L’année 1870 est souvent reconnue comme étant l’année marquant le tournant dans les mentalités. Elle marque également l’année où toutes les promesses de prestiges et grandeurs promises à la France étaient à mise à l’épreuve avec la guerre contre la Prusse – ennemi redoutable et fascinant. Bien que Napoléon ressentait une incertitude face à cette guerre, l’opinion publique cette fois – objet de l’instrumentalisation des pouvoirs politiques – désirait ardemment une guerre comme réponse à la dépêche humiliante rédigée par Bismarck. Les pouvoirs politiques n’ont pas manqué d’en rajouter en présentant sous forme d’affiches ou d’images «  l’Allemand  » comme envahisseur qu’il faut absolument combattre dans le but de préserver la Nation. C’est d’ailleurs, pour la première fois, qu’une telle manifestation et volonté de guerre se fait ressentir dans l’opinion publique qui crie majoritairement à la guerre «  A bas la Prusse  » «  A bas Bismarck  ». La défaite de 1870 va donc marquer l’échec de l’idéal promis qui est resté au stade du discours  ; il n’a pu être réalisé par l’acte de la guerre. L’opinion publique va donc se retrouver dans l’obligation d’accomplir cet idéal par elle-même, en prenant les armes lors de la Commune.

***

Après la défaite, tout le poids de l’occupation allemande s’est posé. Face à cette situation, l’opinion publique se divise  : d’un côté ceux qui décident d’empêcher  l’idéal de la nation en armes de sombrer et décident de continuer à combattre (les communards) ; ceux qui refusent de lutter  ; ceux qui veulent lutter mais qui pensent ne pas en avoir les moyens. Les communards sont ceux qui désirent le plus ardemment le maintient des combats pour la simple et bonne raison que leurs villes Paris ou Metz étaient en danger. Un important rapport d’un peuple à sa ville se fait sentir durant cette période. A l’inverse en province, la moitié de la population n’est pas au courant de ce qui se passe réellement. Dans tous les cas, personne ne souhaitait combattre en pleine période de moissons. Le patriotisme émerge donc principalement des villes, chez les urbains. En plus de l’opinion publique, les pouvoirs politiques aussi se divisent et ceux qui se rapprochent de l’idéal de la nation en armes sont les républicains qui refusent à tout prix de céder à un quelconque armistice ou paix  : « Nous ne voulons pas de paix honteuse, ni pour le pays, ni pour nos concitoyens.
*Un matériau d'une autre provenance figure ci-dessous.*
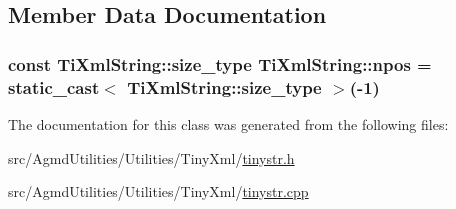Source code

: \subsection{Member Data Documentation}
\hypertarget{class_ti_xml_string_a8f4422d227088dc7bec96f479b275d0a}{
\subsubsection[{npos}]{\setlength{\rightskip}{0pt plus 5cm}const {\bf Ti\+Xml\+String\+::size\+\_\+type} Ti\+Xml\+String\+::npos = static\+\_\+cast$<$ {\bf Ti\+Xml\+String\+::size\+\_\+type} $>$(-\/1)\hspace{0.3cm}{\ttfamily [static]}}}\label{class_ti_xml_string_a8f4422d227088dc7bec96f479b275d0a}


The documentation for this class was generated from the following files\+:\begin{DoxyCompactItemize}
\item 
src/\+Agmd\+Utilities/\+Utilities/\+Tiny\+Xml/\hyperlink{tinystr_8h}{tinystr.\+h}\item 
src/\+Agmd\+Utilities/\+Utilities/\+Tiny\+Xml/\hyperlink{tinystr_8cpp}{tinystr.\+cpp}\end{DoxyCompactItemize}
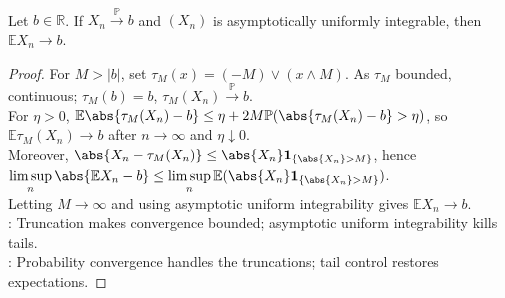 \begin{proposition} \label{prop:aui-plus-probability-gives-expectation-convergence} \\
Let $b\in\mathbb{R}$. If $X_n\xrightarrow{\mathbb{P}}b$ and $(X_n)$ is asymptotically uniformly integrable, then $\mathbb{E}X_n\to b$.
\begin{proof}
For $M>|b|$, set $\tau_M(x)=(-M)\vee(x\wedge M)$. As $\tau_M$ bounded, continuous; $\tau_M(b)=b$, $\tau_M(X_n)\xrightarrow{\mathbb{P}}b$.\\
For $\eta>0$, $\mathbb{E}\abs{\tau_M(X_n)-b}\leq\eta+2M\mathbb{P}(\abs{\tau_M(X_n)-b}>\eta)$, so $\mathbb{E}\tau_M(X_n)\to b$ after $n\to\infty$ and $\eta\downarrow0$.\\
Moreover, $\abs{X_n-\tau_M(X_n)}\leq\abs{X_n}\mathbf{1}_{\{\abs{X_n}>M\}}$, hence $\limsup\limits_n\abs{\mathbb{E}X_n-b}\leq\limsup\limits_n\mathbb{E}(\abs{X_n}\mathbf{1}_{\{\abs{X_n}>M\}})$.\\
Letting $M\to\infty$ and using asymptotic uniform integrability gives $\mathbb{E}X_n\to b$.\\
: Truncation makes convergence bounded; asymptotic uniform integrability kills tails.\\
: Probability convergence handles the truncations; tail control restores expectations.
\end{proof}
\end{proposition}

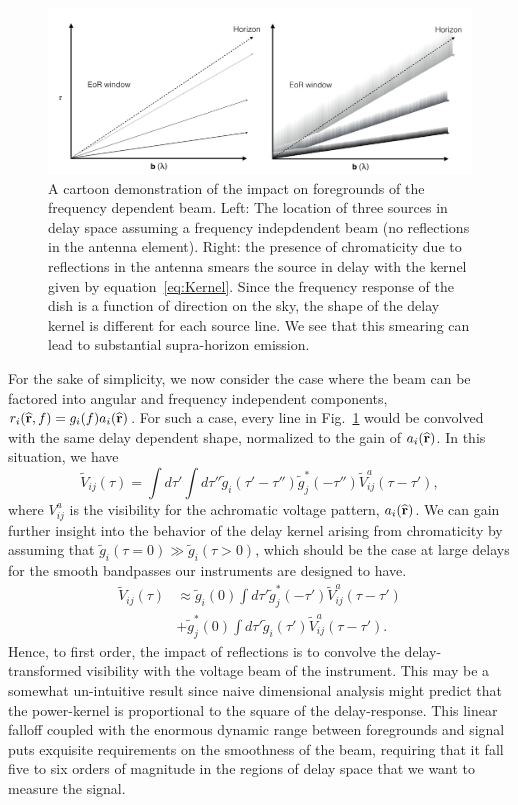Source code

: \documentclass[twocolumn]{emulateapj}
\begin{document}
\begin{figure}
\includegraphics[width=\textwidth]{figures/wedgeCompare.pdf}
\caption{A cartoon demonstration of the impact on foregrounds of the frequency dependent beam. Left: The location of three sources in delay space assuming a frequency indepdendent beam (no reflections in the antenna element). Right: the presence of chromaticity due to reflections in the antenna smears the source in delay with the kernel given by equation~\ref{eq:Kernel}. Since the frequency response of the dish is a function of direction on the sky, the shape of the delay kernel is different for each source line. We see that this smearing can lead to substantial supra-horizon emission.}
\label{fig:Smearing}
\end{figure}
For the sake of simplicity, we now consider the case where the beam can be factored into angular and frequency independent components, $r_i(\widehat{\bf r},f) = g_i(f)a_i(\widehat{\bf r})$. For such a case, every line in Fig.~\ref{fig:Smearing} would be convolved with the same delay dependent shape, normalized to the gain of $a_i(\widehat{\bf r})$. In this situation, we have
\begin{equation}
\widetilde{V}_{ij}(\tau) = \int d\tau' \int d \tau'' \widetilde{g}_i(\tau' - \tau'')\widetilde{g}^*_j(-\tau'') \widetilde{V}_{ij}^a(\tau-\tau'),
\end{equation}
where $V_{ij}^a$ is the visibility for the achromatic voltage pattern, $a_i(\widehat{\bf r})$. 
We can gain further insight into the behavior of the delay kernel arising from chromaticity by assuming that $\widetilde{g}_i(\tau=0)\gg\widetilde{g}_i(\tau>0)$, which should be the case at large delays for the smooth bandpasses our instruments are designed to have. 
\begin{align}\label{eq:KernelApprox}
\widetilde{V}_{ij}(\tau) &\approx \widetilde{g}_i(0)\int d \tau' \widetilde{g}_j^*(-\tau')\widetilde{V}^a_{ij}(\tau- \tau') \nonumber \\
& + \widetilde{g}_j^*(0) \int d \tau' \widetilde{g}_i(\tau')\widetilde{V}^a_{ij}(\tau-\tau').
\end{align}
Hence, to first order, the impact of reflections is to convolve the delay-transformed visibility with the voltage beam of the instrument. This may be a somewhat un-intuitive result since naive dimensional analysis might predict that the power-kernel is proportional to the square of the delay-response. This linear falloff coupled with the enormous dynamic range between foregrounds and signal puts exquisite requirements on the smoothness of the beam, requiring that it fall five to six orders of magnitude in the regions of delay space that we want to measure the signal.
\end{document}
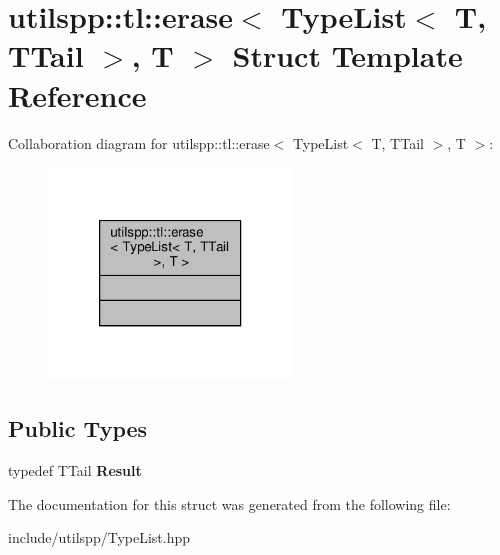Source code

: \hypertarget{structutilspp_1_1tl_1_1erase_3_01TypeList_3_01T_00_01TTail_01_4_00_01T_01_4}{\section{utilspp\-:\-:tl\-:\-:erase$<$ Type\-List$<$ T, T\-Tail $>$, T $>$ Struct Template Reference}
\label{structutilspp_1_1tl_1_1erase_3_01TypeList_3_01T_00_01TTail_01_4_00_01T_01_4}
}


Collaboration diagram for utilspp\-:\-:tl\-:\-:erase$<$ Type\-List$<$ T, T\-Tail $>$, T $>$\-:\nopagebreak
\begin{figure}[H]
\begin{center}
\leavevmode
\includegraphics[width=184pt]{structutilspp_1_1tl_1_1erase_3_01TypeList_3_01T_00_01TTail_01_4_00_01T_01_4__coll__graph}
\end{center}
\end{figure}
\subsection*{Public Types}
\begin{DoxyCompactItemize}
\item 
\hypertarget{structutilspp_1_1tl_1_1erase_3_01TypeList_3_01T_00_01TTail_01_4_00_01T_01_4_af3a261a3a865799a2b34bb7521d350c6}{typedef T\-Tail {\bfseries Result}}\label{structutilspp_1_1tl_1_1erase_3_01TypeList_3_01T_00_01TTail_01_4_00_01T_01_4_af3a261a3a865799a2b34bb7521d350c6}

\end{DoxyCompactItemize}


The documentation for this struct was generated from the following file\-:\begin{DoxyCompactItemize}
\item 
include/utilspp/Type\-List.\-hpp\end{DoxyCompactItemize}
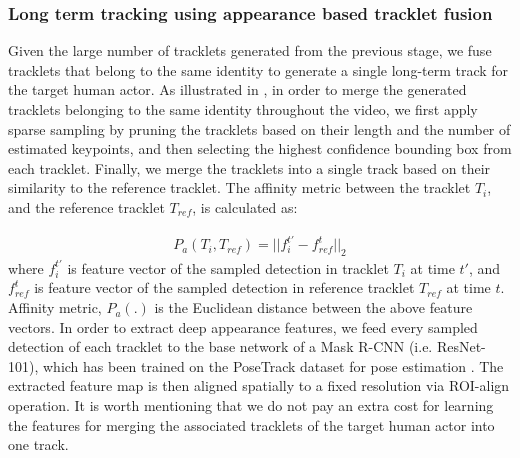 \subsubsection{Long term tracking using appearance based tracklet fusion}
\label{sec:Fusion}
Given the large number of tracklets generated from the previous stage, we fuse tracklets that belong to the same identity to generate a single long-term track for the target human actor. As illustrated in , in order to merge the generated tracklets belonging to the same identity throughout the video, we first apply sparse sampling by pruning the tracklets based on their length and the number of estimated keypoints, and then selecting the highest confidence bounding box from each tracklet. Finally, we merge the tracklets into a single track based on their similarity to the reference tracklet. The affinity metric between the tracklet $T_i$, and the reference tracklet $T_{ref}$, is calculated as:

\begin{align}\label{eqn:affinity}
 P_a(T_i, T_{ref}) = ||f^{t'}_i - f^{t}_{ref}||_2   
\end{align}
%
where $f^{t'}_i$ is feature vector of the sampled detection in tracklet $T_i$ at time $t'$, and $f^{t}_{ref}$ is feature vector of the sampled detection in reference tracklet $T_{ref}$ at time $t$. Affinity metric, $P_a(.)$ is the Euclidean distance between the above feature vectors. In order to extract deep appearance features, we feed every sampled detection of each tracklet to the base network of a Mask R-CNN (i.e. ResNet-101), which has been trained on the PoseTrack dataset for pose estimation \cite{he2017mask, he2016deep}. The extracted feature map is then aligned spatially to a fixed resolution via ROI-align operation. It is worth mentioning that we do not pay an extra cost for learning the features for merging the associated tracklets of the target human actor into one track.


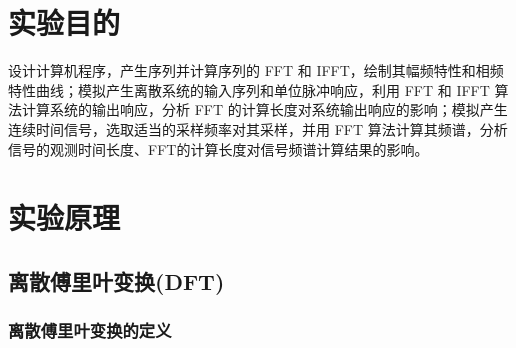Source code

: \documentclass[12pt,AutoFakeBold]{article}
\begin{document}
\maketitle
\setcounter{tocdepth}{2}
\tableofcontents  %

\makeatletter
\begin{center}
    \LARGE \textbf{\textsf{\@problem}}
\end{center}
\makeatother

\section{实验目的}

设计计算机程序，产生序列并计算序列的 FFT 和 IFFT，绘制其幅频特性和相频特性曲线；模拟产生离散系统的输入序列和单位脉冲响应，利用 FFT 和 IFFT 算法计算系统的输出响应，分析 FFT 的计算长度对系统输出响应的影响；模拟产生连续时间信号，选取适当的采样频率对其采样，并用 FFT 算法计算其频谱，分析信号的观测时间长度、FFT的计算长度对信号频谱计算结果的影响。

\section{实验原理}

\subsection{离散傅里叶变换(DFT)}

\subsubsection{离散傅里叶变换的定义}
\end{document}
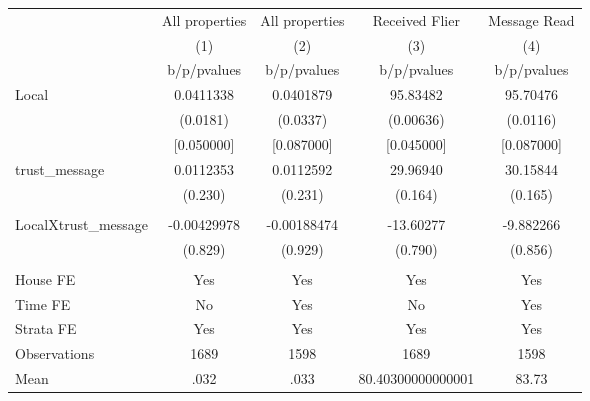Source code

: {
\def\sym#1{\ifmmode^{#1}\else\(^{#1}\)\fi}
\begin{tabular}{l*{4}{c}}
\hline\hline
                &\multicolumn{1}{c}{All properties}&\multicolumn{1}{c}{All properties}&\multicolumn{1}{c}{Received Flier}&\multicolumn{1}{c}{Message Read}\\
                &\multicolumn{1}{c}{(1)}&\multicolumn{1}{c}{(2)}&\multicolumn{1}{c}{(3)}&\multicolumn{1}{c}{(4)}\\
                &b/p/pvalues&b/p/pvalues&b/p/pvalues&b/p/pvalues\\
\hline
Local           &0.0411338&0.0401879& 95.83482& 95.70476\\
                & (0.0181)& (0.0337)&(0.00636)& (0.0116)\\
                &[0.050000]&[0.087000]&[0.045000]&[0.087000]\\
trust\_message   &0.0112353&0.0112592& 29.96940& 30.15844\\
                &  (0.230)&  (0.231)&  (0.164)&  (0.165)\\
                &         &         &         &         \\
LocalXtrust\_message&-0.00429978&-0.00188474&-13.60277&-9.882266\\
                &  (0.829)&  (0.929)&  (0.790)&  (0.856)\\
                &         &         &         &         \\
House FE        &      Yes&      Yes&      Yes&      Yes\\
Time FE         &       No&      Yes&       No&      Yes\\
Strata FE       &      Yes&      Yes&      Yes&      Yes\\
\hline
Observations    &     1689&     1598&     1689&     1598\\
Mean            &     .032&     .033&80.40300000000001&    83.73\\
\hline\hline
\end{tabular}
}

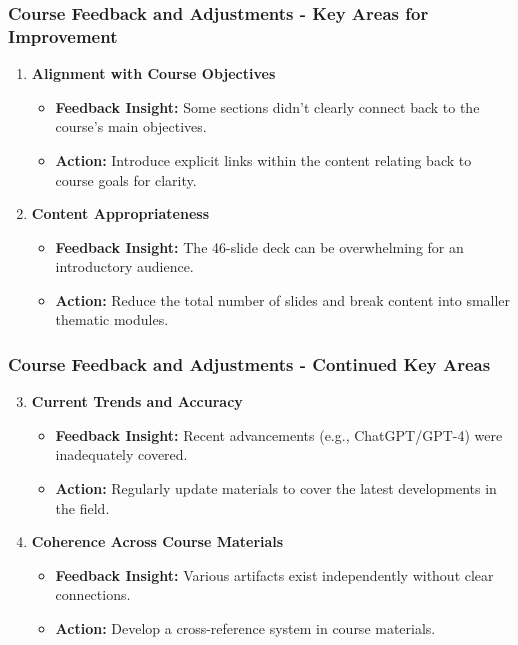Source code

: \documentclass[aspectratio=169]{beamer}
\begin{document}
\begin{frame}[fragile]
    \frametitle{Course Feedback and Adjustments - Key Areas for Improvement}
    \begin{enumerate}
        \item \textbf{Alignment with Course Objectives}
            \begin{itemize}
                \item \textbf{Feedback Insight:} Some sections didn’t clearly connect back to the course’s main objectives.
                \item \textbf{Action:} Introduce explicit links within the content relating back to course goals for clarity.
            \end{itemize}
        
        \item \textbf{Content Appropriateness}
            \begin{itemize}
                \item \textbf{Feedback Insight:} The 46-slide deck can be overwhelming for an introductory audience.
                \item \textbf{Action:} Reduce the total number of slides and break content into smaller thematic modules.
            \end{itemize}
    \end{enumerate}
\end{frame}

\begin{frame}[fragile]
    \frametitle{Course Feedback and Adjustments - Continued Key Areas}
    \begin{enumerate}
        \setcounter{enumi}{2}
        \item \textbf{Current Trends and Accuracy}
            \begin{itemize}
                \item \textbf{Feedback Insight:} Recent advancements (e.g., ChatGPT/GPT-4) were inadequately covered.
                \item \textbf{Action:} Regularly update materials to cover the latest developments in the field.
            \end{itemize}
        
        \item \textbf{Coherence Across Course Materials}
            \begin{itemize}
                \item \textbf{Feedback Insight:} Various artifacts exist independently without clear connections.
                \item \textbf{Action:} Develop a cross-reference system in course materials.
            \end{itemize}
    \end{enumerate}
\end{frame}
\end{document}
Plutôt mourir jusqu’au dernier  ».

Cependant, l’homme qui dirige le gouvernement provisoire est Adolphe Thiers, un conservateur libéral pour la paix. Il va d’ailleurs décider de combattre la Commune, qu’il va juger violente et répressive. La Commune est en réalité le désir d’accomplir l’idéal promis par le Second Empire par le peuple lui même sans l’armée  : «  Citoyens, assez de militarisme, plus d’états majors galonnés et dorés sur toutes les coutures. Place au peuple, aux combattants, aux bras nus  !  ». Cette volonté ainsi exprimée, montre comment l’opinion publique est en faveur de la Commune a adopté tous les schémas de la guerre et de patriotisme. A une période où le statut du soldat se dégrade, où la nation se divise, les seuls responsables politiques capables de relier cohésion social et revanche sont les Républicains. Les Républicains vont proposer la mise en place de la Revanche voulue par la majorité de l’opinion publique par une réforme de l’armée. C’est dans cette perspective qu’il convient d’analyser la loi du 27 juillet 72. Très rapidement, il y a un consensus pour enfin fonder une conscription universelle. La défaite de 1870 a fini de convaincre les conservateurs et les libéraux de la nécessité d’une conscription universelle avec l’idée que la caserne doit devenir une école républicaine. Cette loi impose un service militaire universel. Tous les Français entre 20 et 40 ans sont appelés à contribuer à l’armée d’active ou de réserve. Mais c’est une loi de compromis et donc, il y a toujours un tirage au sort. Les bons numéros font 6 mois et les mauvais numéros font 5 ans dans l’active, mais tous sont mobilisables pour les réserves. Il n’y a plus de possibilité de remplacement ou d’exonération. Le désir de former une armée non plus de coup d’état mais nationale, égale et citoyenne, capable de défendre sa patrie voit le jour sous la forme de diverses réformes.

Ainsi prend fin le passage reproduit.